Per-Entity Metadata Working Group - 2016-08-31
Agenda and Notes
[Etherpad used to create these notes: Agenda_and_Notes_-_2016-08-31.etherpad]
Dial in from a Phone:
Dial one of the following numbers:
+1.408.740.7256
+1.888.240.2560
+1.408.317.9253
195646158 #
Meeting URL (for VOIP and video): https://bluejeans.com/195646158
Wiki space: https://spaces.at.internet2.edu/x/T4PmBQ
Attendees
- David Walker, InCommon/Internet2
- Scott Koranda, LIGO
- Nick Roy, InCommon/Internet2
- Ian Young
- Regrets for not attending: Chris Phillips /CANARIE
- Regrets for not attending: Rhys Smith, Jisc
- John Kazmerzak, University of Iowa
- Paul Engle (Rice U)
- Tom Scavo, InCommon/Internet2
- IJ Kim, Internet2
- Tom Mitchell, GENI
- Scott Cantor, tOSU
- Paul Caskey, Internet2
- Steve Carmody, Brown
- Ann West, Internet2/InCommon
- Tommy Doan, Southern Methodist University
Agenda and Notes
- (Discussion of collaboration for the final report before official start of call)
- David and Scott will talk about moving final report to Google Docs.
- NOTE WELL: All Internet2 Activities are governed by the Internet2 Intellectual Property Framework. - http://www.internet2.edu/policies/intellectual-property-framework/
- NOTE WELL: The call is being recorded.
- Agenda bash
- Distributing an IdP-only aggregate
- Ops perspective: https://spaces.at.internet2.edu/x/UgAZBg (Tom Scavo)
- Nick: No service is permanent; there will always be change. Being conservative about change is warranted, but need to balance it with pragmatism
- A single IdP-only aggregate or a pipeline triplet (preview, main, fallback)?
- Not clear if there is an Ops recommendation?
- It's nice having the triplet, but there's a cost for each aggregate. Also, there's a potential of confusion due to a large number of aggregates.
- Consensus from last week was that we don't need the triplet. It's still our consensus.
- Ops claim: "we only get one chance to migrate deployers to a new metadata configuration." Thoughts?
- Scott K disagrees
- Getting started on this before final report from working group?
- Scott and SteveC will get the issue onto tomorrow's TAC agenda so Ops can start quickly.
- Commercial CDN latencies
- Amazon CloudFront last mile testing: https://media.amazonwebservices.com/FS_WP_AWS_CDN_CloudFront.pdf
- Interesting benchmarking exercise: http://goldfirestudios.com/blog/142/Benchmarking-Top-CDN-Providers
- It seems we're looking at ~.25 second response times.
- CDNs still seem like the right approach, but we need to have our eyes open.
- A CDN that's connected to the Internet2 backbone is a good idea, although it's not clear how any InCommon participants are Internet2 connected.
- Per-entity metadata file size for InCommon (great data!)
- Largest (without signature) is 148K (due to embedded logo)

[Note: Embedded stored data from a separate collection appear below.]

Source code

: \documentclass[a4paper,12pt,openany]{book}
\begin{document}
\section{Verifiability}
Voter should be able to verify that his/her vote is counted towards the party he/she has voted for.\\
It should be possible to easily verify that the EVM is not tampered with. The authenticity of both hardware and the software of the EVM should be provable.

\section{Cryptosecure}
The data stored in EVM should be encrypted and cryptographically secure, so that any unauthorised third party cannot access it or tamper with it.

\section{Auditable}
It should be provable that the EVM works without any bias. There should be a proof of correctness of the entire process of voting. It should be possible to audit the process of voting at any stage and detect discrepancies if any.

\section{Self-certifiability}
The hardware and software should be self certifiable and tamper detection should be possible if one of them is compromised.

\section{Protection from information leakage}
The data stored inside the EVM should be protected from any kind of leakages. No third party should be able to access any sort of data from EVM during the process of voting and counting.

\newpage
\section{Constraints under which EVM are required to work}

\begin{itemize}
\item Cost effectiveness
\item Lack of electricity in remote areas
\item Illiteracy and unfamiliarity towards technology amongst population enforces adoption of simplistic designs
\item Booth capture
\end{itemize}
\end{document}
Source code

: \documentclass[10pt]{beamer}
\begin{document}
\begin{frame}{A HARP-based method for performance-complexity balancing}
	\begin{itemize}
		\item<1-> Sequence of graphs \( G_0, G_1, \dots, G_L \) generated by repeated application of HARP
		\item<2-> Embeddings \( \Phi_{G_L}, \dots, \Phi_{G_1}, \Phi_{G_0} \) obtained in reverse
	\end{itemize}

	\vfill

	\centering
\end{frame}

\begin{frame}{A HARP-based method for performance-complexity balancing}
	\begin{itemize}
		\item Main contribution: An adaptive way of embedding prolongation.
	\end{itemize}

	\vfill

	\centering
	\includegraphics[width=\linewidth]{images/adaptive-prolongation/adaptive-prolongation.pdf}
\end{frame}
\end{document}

- Smallest (without signature) is 3K
- Median is 5.3K
- Average is 6.3K
- Std deviation is 4.7K
- Current overhead of signature is roughly 2.8K
- So most per-entity payloads will be roughly 8.1K
- What contribution to the actual user experience does the CDN latency make in a MDQ scenario?
- How does it compare to the rest of the SAML flow?
- How does it compare to the rest of the work the IdP or SP must do?
- What benchmarking should be part of the roadmap?
- What is the requirement for ongoing monitoring?
- CDN features and MDQ
- Push mechanism (scp, sftp, rsync, ...)
- Origin pull (instead of push)
- Purge (invalidation)
- Purge All
- HTTPS (custom SSL capability, ie. InCommon can provide X.509 cert)
- Access logs
- SAMLbits CDN (Leif)
- Community-driven CDN specifically built for high-trust applications
- Can be customized for caching in the CDN flow
- Can translate headers, for example, SAML-HTTP
- Essentially a varnish cache - wanted to prove that it would be possible to build a community-driven CDN that didn't have to consume a lot of resources at the site
- A couple boxes online with I2 operations (TSG)
- Doesn't require the network-aware interconnect that a lot of the commercial CDN appliances require
- Been running for a couple years and seems to work well
- How do we address governance issues as SAMLbits becomes part of our solution?
- This a good excuse to start a discussion. We could think of this as governed by the community of InCommon participants or international federation operators.
- If it is to become a part of the solution, it probably needs to go to Steering for a request of some sort +1
- It's not overly difficult to deploy a local SAMLbits node, for example at a campus.
- Solution architecture description for the final report
- Next call on September 7 at the usual time and place.